KRACK in WiFi

Researchers have discovered a serious security flaw that would make home Wi-Fi and all equipment connected to it, easily hackable.

The fatal flaw, known as KRACK (short for, Key Reinstallation Attack), directly affects the WPA2 protocol.

Background

The creator of the first computer worm transmitted through the Internet was Robert Tappan. He created the Morris Worm in 1988.  A student of Cornell University, he said that he had only wanted to determine the vastness of the cyber world. As a result about 6,000 computers were damaged. In 2000, 15-year-old Michael Calce decided to unleash a DDoS attack on a number of high-profile commercial websites including Amazon, CNN, eBay and Yahoo!. It resulted in $1 billion dollars in damages.

There have been increased number of cyber attacks in 2017. The WannaCry ransomware attack that took place in May 2017, ended up affecting over 250,000 computers in 150 countries in a span of 24 hours. It was a serious attack with the infrastructure of critical organizations being hit including Britain’s National Health Service.

In June 2017, companies and agencies across the world were victims to a number of virulent ransomware. The attack seemed to have specifically targeted Ukranian businesses and Russia’s biggest oil company. India was also affected by these attacks with one of the country’s largest ports shut down operations for the day. Danish shipping firm Maersk and British advertising agency WPP (WPPGY) were among the global companies that were hacked.

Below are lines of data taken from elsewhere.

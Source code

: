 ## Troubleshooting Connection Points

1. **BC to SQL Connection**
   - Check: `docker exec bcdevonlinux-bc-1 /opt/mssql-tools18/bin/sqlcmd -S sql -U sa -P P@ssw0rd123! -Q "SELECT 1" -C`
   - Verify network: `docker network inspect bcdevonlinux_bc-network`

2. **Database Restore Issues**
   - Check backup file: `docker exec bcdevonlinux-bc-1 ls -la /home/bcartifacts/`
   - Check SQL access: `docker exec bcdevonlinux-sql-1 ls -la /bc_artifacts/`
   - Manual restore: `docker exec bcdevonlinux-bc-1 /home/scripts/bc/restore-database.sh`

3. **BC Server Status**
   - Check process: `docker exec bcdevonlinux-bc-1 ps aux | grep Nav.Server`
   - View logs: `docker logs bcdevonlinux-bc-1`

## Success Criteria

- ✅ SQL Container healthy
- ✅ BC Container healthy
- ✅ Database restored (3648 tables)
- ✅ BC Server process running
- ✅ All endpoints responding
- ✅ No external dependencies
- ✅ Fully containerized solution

WiFi is a technology for wireless local area networking that allows computers, smartphones, or other devices to connect to the Internet. It also enables these devices to communicate with one another wirelessly within a particular area. 

Analysis

A group of researchers have discovered a serious vulnerability within the WiFi that could allow attackers to get access to sensitive information. The flaw has been named KRACK (short for Key Reinstallation Attack) and it directly affects the WPA2 protocol. This is found in nearly every WiFi enabled device. Thus, any information transmitted through WiFi is vulnerable to hackers.  

"This can be abused to steal sensitive information such as credit card numbers, passwords, chat messages, emails, photos, and so on," explain KU Leuven's MathyVanhoef and Frank Piessens, the researchers that found the problem. "The attack works against all modern protected Wi-Fi networks." He added, ““This attack abuses design or implementation flaws in cryptographic protocols to reinstall an already-in-use key. This resets the key’s associated parameters such as transmit nonces and receive replay counters. Several types of cryptographic Wi-Fi handshakes are affected by the attack”.

The team has also explained, “Our main attack is against the 4-way handshake of the WPA2 protocol. This handshake is executed when a client wants to join a protected Wi-Fi network, and is used to confirm that both the client and access point possess the correct credentials." During the attack, a hacker could trick a device into reinstalling one of the encryption keys that is already being used.

The researchers have shown that this vulnerability exists across nearly all devices that can connect to WiFi including Android, Linux, Apple, Windows, OpenBSD, MediaTek, and Linksys systems. Currently 31. 2 per cent of Android devices are vulnerable to KRACK. The team has also demonstrated the vulnerability in a video.

Microsoft has already released a software update to address the issue. The company has release a statement, “Microsoft released security updates on October 10th and customers who have Windows Update enabled and applied the security updates, are protected automatically. We updated to protect customers as soon as possible, but as a responsible industry partner, we withheld disclosure until other vendors could develop and release updates”. Apple has also announced that it has moved to address the vulnerability. Additionally, the United States Computer Emergency Readiness Team issued a warning as part of its KRACK Wi-Fi attack, according to Ars Technica. The statement read, “US-CERT has become aware of several key management vulnerabilities in the 4-way handshake of the Wi-Fi Protected Access II (WPA2) security protocol. The impact of exploiting these vulnerabilities includes decryption, packet replay, TCP connection hijacking, HTTP content injection, and others. Note that as protocol-level issues, most or all correct implementations of the standard will be affected”.

However, experts have cautioned the public against panicking. Many have urged people to install the latest updates in their devices to ensure they are safe. "Whilst Krack adds a new tool to the attacker’s arsenal, its scope is relatively narrow," says Andy Patel, a security researcher at F-Secure's research labs. "However, if tools designed to weaponize this attack are made sufficiently easy to use, it’s very likely that miscreants will use them anyway."

Assessment

Our assessment is that KRACK proves that millions of devices connected to the internet are now exposed to perpetrators who can attack across all verticals and paralyze vital systems across the world. We have earlier stated that governments are becoming increasingly vulnerable. This should be considered a wake-up call and governments and large conglomerates should act accordingly. The general public should also act cautiously as this highlights that public WiFi could be a threat to their own privacy and security.